It all added up to a process that appeared to stretch on indefinitely, especially since originally, ICF didn’t have deadlines as to when it had to pay grants. While Anderson cited dozens of ICF performance audits that never found a single case of fraud or abuse, a 2008 Rand analysis commissioned by the state of the nearly 60,000 people who’d been awarded Road Home grants by the end of 2007 found the average application process lasted 250 days. For many, the process stretched more than a year. For a few, wait times exceeded 500 days.

In late 2006, frustrated Louisiana lawmakers attempted to rescind ICF’s Road Home contract, a move blocked by the governor. And while Anderson at ICF noted the company would go on to meet 85 percent of the performance goals that were then put in place, in 2009 the state fined the contractor more than $1 million for failing to meet operational targets set the year before.

Eventually, some came to believe ICF’s record reflected not ineptitude but a hunger for profit: The company was paid for the time it spent processing applications, not just the number of applications it completed.

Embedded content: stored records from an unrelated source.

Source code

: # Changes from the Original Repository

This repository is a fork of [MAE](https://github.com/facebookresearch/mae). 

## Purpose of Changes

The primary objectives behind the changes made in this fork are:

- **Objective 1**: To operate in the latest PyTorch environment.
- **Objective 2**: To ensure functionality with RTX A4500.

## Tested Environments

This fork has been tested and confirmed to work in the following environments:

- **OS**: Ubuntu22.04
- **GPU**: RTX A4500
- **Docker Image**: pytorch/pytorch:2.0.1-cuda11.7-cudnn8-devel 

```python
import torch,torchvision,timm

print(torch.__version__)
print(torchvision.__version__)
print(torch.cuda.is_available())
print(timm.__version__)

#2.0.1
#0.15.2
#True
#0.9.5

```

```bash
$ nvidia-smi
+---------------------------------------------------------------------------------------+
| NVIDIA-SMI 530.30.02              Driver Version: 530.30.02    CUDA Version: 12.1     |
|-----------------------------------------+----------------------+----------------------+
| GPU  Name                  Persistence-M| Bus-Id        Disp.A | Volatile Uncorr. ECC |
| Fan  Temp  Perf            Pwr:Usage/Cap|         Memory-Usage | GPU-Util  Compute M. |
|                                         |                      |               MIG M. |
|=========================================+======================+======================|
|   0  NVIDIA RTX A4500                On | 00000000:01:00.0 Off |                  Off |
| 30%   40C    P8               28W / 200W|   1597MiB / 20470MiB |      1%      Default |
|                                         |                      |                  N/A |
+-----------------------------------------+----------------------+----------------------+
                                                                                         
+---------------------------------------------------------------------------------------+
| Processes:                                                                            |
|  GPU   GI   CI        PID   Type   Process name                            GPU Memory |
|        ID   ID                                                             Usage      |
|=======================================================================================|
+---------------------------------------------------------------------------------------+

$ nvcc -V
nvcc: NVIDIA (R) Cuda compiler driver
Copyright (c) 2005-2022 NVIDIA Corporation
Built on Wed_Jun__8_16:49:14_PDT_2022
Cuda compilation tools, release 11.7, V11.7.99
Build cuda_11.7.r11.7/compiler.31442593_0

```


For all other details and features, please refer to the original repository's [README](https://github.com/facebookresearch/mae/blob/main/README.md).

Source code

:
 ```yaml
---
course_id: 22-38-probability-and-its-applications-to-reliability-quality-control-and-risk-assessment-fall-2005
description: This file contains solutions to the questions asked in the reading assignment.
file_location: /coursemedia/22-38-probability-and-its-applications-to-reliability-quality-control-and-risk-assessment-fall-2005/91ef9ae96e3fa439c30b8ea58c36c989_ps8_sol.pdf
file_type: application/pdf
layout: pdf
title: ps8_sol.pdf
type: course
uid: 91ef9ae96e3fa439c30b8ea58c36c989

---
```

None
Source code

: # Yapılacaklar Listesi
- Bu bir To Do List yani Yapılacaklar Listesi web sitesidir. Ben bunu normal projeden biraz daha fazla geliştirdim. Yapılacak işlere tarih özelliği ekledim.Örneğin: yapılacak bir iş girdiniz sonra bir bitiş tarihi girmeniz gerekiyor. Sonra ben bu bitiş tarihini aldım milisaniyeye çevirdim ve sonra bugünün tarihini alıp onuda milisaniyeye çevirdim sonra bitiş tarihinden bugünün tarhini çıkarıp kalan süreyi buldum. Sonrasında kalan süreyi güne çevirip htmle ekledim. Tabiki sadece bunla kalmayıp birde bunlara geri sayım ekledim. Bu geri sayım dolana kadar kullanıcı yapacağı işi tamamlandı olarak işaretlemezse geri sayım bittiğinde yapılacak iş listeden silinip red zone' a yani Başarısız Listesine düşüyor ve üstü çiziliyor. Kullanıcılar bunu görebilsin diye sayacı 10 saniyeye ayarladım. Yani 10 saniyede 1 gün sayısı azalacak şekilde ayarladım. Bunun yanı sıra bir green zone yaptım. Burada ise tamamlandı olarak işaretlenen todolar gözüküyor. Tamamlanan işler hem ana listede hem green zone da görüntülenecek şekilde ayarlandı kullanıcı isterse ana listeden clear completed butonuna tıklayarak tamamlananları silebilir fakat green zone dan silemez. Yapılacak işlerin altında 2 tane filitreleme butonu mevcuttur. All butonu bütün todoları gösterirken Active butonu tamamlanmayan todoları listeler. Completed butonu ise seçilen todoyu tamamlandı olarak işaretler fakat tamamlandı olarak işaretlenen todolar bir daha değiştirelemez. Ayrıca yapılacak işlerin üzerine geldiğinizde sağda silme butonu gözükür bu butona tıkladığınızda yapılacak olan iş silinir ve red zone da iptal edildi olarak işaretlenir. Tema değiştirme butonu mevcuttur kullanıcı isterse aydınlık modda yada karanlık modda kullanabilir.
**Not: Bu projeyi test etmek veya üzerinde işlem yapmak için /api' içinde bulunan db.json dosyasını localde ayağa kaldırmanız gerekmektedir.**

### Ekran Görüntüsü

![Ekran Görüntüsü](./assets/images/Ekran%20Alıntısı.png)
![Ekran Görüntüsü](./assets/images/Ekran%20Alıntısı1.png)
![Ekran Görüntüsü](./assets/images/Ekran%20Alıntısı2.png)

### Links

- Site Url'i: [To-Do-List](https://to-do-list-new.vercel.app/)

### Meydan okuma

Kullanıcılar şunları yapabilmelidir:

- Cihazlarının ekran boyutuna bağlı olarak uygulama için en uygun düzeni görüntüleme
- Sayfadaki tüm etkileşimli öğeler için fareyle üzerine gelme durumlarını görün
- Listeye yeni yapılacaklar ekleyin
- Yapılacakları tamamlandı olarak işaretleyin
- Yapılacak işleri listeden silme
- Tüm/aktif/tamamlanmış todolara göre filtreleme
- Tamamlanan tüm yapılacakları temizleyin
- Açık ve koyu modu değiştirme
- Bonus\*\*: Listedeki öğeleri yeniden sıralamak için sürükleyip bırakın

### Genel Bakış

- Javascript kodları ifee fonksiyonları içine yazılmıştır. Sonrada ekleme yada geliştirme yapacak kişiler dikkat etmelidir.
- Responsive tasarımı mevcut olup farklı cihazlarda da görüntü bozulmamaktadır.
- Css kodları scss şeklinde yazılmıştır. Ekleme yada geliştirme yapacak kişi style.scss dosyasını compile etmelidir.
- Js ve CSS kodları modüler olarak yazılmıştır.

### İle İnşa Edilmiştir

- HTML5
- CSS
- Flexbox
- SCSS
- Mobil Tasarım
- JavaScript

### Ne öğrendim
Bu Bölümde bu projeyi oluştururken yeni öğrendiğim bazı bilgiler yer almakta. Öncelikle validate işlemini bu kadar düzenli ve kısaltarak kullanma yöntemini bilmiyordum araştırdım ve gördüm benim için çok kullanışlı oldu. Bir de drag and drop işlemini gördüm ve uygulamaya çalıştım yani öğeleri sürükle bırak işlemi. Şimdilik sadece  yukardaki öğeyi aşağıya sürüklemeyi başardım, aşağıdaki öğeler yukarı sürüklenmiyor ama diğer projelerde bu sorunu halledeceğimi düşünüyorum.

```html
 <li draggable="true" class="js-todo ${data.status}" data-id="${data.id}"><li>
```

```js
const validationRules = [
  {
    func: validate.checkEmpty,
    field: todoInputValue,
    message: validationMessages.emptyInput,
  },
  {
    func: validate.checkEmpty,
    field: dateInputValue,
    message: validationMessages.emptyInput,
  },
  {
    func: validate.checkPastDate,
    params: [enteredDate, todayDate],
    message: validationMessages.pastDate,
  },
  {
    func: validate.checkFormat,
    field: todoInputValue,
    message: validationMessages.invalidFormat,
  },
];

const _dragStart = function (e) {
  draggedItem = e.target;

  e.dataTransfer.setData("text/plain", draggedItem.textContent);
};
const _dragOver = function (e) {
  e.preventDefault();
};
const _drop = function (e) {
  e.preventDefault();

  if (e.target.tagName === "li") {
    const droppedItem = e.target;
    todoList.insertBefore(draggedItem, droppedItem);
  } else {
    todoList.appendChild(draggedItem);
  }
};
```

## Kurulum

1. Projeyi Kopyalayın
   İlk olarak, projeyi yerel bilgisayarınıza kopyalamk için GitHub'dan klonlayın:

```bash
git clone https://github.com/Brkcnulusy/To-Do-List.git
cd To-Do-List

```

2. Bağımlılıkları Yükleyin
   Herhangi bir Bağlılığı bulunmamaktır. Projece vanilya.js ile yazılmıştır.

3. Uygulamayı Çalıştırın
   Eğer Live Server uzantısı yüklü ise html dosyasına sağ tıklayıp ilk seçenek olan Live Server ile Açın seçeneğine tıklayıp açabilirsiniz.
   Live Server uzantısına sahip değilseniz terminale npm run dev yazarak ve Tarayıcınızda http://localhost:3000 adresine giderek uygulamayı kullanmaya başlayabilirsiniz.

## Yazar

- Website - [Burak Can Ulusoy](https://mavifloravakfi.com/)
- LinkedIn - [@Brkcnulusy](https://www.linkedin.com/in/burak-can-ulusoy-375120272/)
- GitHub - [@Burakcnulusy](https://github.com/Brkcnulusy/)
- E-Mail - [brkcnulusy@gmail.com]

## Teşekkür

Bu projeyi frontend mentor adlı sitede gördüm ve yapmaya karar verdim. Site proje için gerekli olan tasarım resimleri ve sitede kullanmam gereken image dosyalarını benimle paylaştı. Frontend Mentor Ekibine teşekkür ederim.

The longer the process dragged on, the greater ICF’s take.

“At first I thought state officials and ICF were incompetent, but then I realized after about a year it was part of the plan,” said Melanie Ehrlich, co-founder of the Citizens Road Home Action Team, an advocacy group that worked with Road Home applicants. “Bureaucratic hassles, insufficient transparency and the great complexity of the Road Home Program allowed ICF to make it seem that there was more workload than anticipated in the original contract.”

Positioned as the cornerstone of her post-Katrina administration, Road Home’s woes, along with the disaster response in general, would sink Blanco’s career -- but in late 2007, before she left office, she quietly increased ICF’s contract by $156 million, a 25 percent increase, after the company argued its workload was greater than originally expected.

Anderson said program delays weren’t driven by the company’s bottom line; they were due to the unparalleled scope of the undertaking. “The process was slowed as a result of 179 program changes by the state over the course of the 36-month contract,” he said. “Whenever you do that, you have to stop the process, you have to bring people in, retrain them, then ramp up the process again. That is going to have an impact on how quickly things are going to get done.”

“The Road Home program was well-intentioned. The flaw was that the formula on which the rebuilding grants were based failed to take into account the history of segregation and discrimination in this country.”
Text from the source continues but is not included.